This is the beginning of a new discussion series: The 5 Foundations of Personal Finance. I look forward to hearing your perspective too.
Shopping is easier than ever. You can compare prices online, find online coupon codes, “windows shop” — you don’t even have to get dressed.
Shopping has become a form of entertainment.
As easy credit became available to virtually anyone, our attitude changed from “save up first, then buy” to “buy now, pay later”. It can all be paid off in small monthly payments that you’ll be making for a long, long time.
I wrote earlier about how my husband and I became debt-free, paying off $30,000 in debt in less than one year. We don’t ever want to be in debt again. “Debt free” truly means freedom, and I enjoy the flexibility we now have.
That’s not to say all debt is bad. Some people will argue that debt is a tool, and I completely agree… in certain cases. Organizations like Kiva arrange microloans to help people in developing countries earn income for their families. Those stories are inspiring, and I love that those loans are available.
That is how debt can be used as a tool: when it’s used for building income, not when it’s used for personal consumption. After you’ve eaten that restaurant meal or grown tired of the new shirt, you don’t have much to show for that raging credit card bill.
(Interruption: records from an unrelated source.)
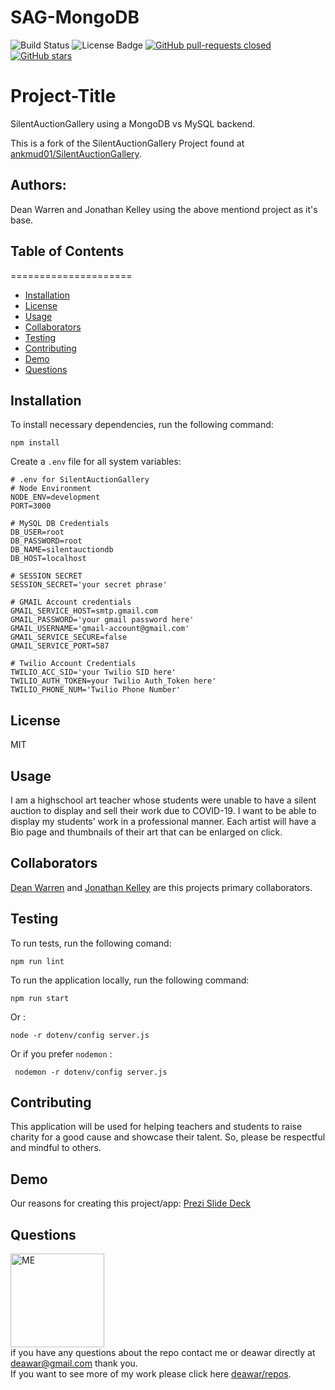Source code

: # SAG-MongoDB
![Build Status](https://img.shields.io/badge/build-passing-brightgreen?style=plastic)
        <img src="https://img.shields.io/badge/license-MIT-green?style=plastic" alt="License Badge">  [![GitHub pull-requests closed](https://img.shields.io/github/issues-pr-closedcom/deawar/SAG-MongoDB?style=plastic)](https://GitHub.com/deawar/SAG-MongoDB/pull/) [![GitHub stars](https://img.shields.io/github/stars/deawar/SAG-MongoDB?style=social&label=Star&maxAge=2592000)](https://GitHub.com/deawar/SAG-MongoDB/stargazers/)
# Project-Title
SilentAuctionGallery using a MongoDB vs MySQL backend.

This is a fork of the SilentAuctionGallery Project found at [ankmud01/SilentAuctionGallery](https://github.com/ankmud01/SilentAuctionGallery).

## Authors: 
Dean Warren and Jonathan Kelley using the above mentiond project as it's base.

## Table of Contents
=====================
* [Installation](#installation)
* [License](#license)
* [Usage](#usage)
* [Collaborators](#collaborators)
* [Testing](#testing)
* [Contributing](#contributing)
* [Demo](#demo)
* [Questions](#questions)

## Installation
To install necessary dependencies, run the following command:<br>
```
npm install
```
Create a `.env` file for all system variables:
```
# .env for SilentAuctionGallery
# Node Environment
NODE_ENV=development
PORT=3000

# MySQL DB Credentials
DB_USER=root
DB_PASSWORD=root
DB_NAME=silentauctiondb
DB_HOST=localhost

# SESSION SECRET
SESSION_SECRET='your secret phrase'

# GMAIL Account credentials
GMAIL_SERVICE_HOST=smtp.gmail.com
GMAIL_PASSWORD='your gmail password here'
GMAIL_USERNAME='gmail-account@gmail.com'
GMAIL_SERVICE_SECURE=false
GMAIL_SERVICE_PORT=587

# Twilio Account Credentials
TWILIO_ACC_SID='your Twilio SID here'
TWILIO_AUTH_TOKEN=your Twilio Auth_Token here'
TWILIO_PHONE_NUM='Twilio Phone Number'
```

## License
MIT

## Usage
I am a highschool art teacher whose students were unable to have a silent auction to display and sell their work due to COVID-19. I want to be able to display my students' work in a professional manner. Each artist will have a Bio page and thumbnails of their art that can be enlarged on click. 

## Collaborators
[Dean Warren](https://api.github.com/users/deawar/repos) and [Jonathan Kelley](https://api.github.com/itsjonkelley/repos) are this projects primary collaborators. 

## Testing
To run tests, run the following comand:<br>
```
npm run lint
```
To run the application locally, run the following command:<br>
```
npm run start
```
Or :<br>
```
node -r dotenv/config server.js 
```
Or if you prefer `nodemon` :<br>
```
 nodemon -r dotenv/config server.js
```

## Contributing
This application will be used for helping teachers and students to raise charity for a good cause and showcase their talent. So, please be respectful and mindful to others.

## Demo
Our reasons for creating this project/app:
[Prezi Slide Deck](https://prezi.com/view/laFRI0MbylYOWSvRisPr/)

## Questions
<img src="https://avatars1.githubusercontent.com/u/15312495?s=400&u=ca57805f0913479f15a13ed8e5a1577eb95c0926&v=4" alt="ME" width="150" height="150"><br>
if you have any questions about the repo contact me or deawar directly at deawar@gmail.com thank you.<br>
If you want to see more of my work please click here [deawar/repos](https://api.github.com/users/deawar/repos).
Spending wisely is about choosing to spend with discernment and discipline. Once you’ve made that personal decision, there are cash-only plans, budgeting tools, coupons, sales… all kinds of methods to help you stay in control of your spending.
Our family does a No Spend Month every July in which we limit our spending to $250 for the entire month. (We’re doing it this year too if you want to join in.) During that month we keep to a strict limit, but even then the goal is not to stop spending money completely:
The true goal for No Spend Month is to practice making expenditures planned and purposeful, rather than impulsive and temporarily satisfying. Because it’s not about the $250, or whatever the budget may be, it’s about good habits and a clear perspective.
Does all this mean we should never enjoy ourselves and should only buy what we need? Of course not, but let’s keep in mind how discipline helps us to enjoy things more: the first ice cream cone tastes really great — the tenth, not so much.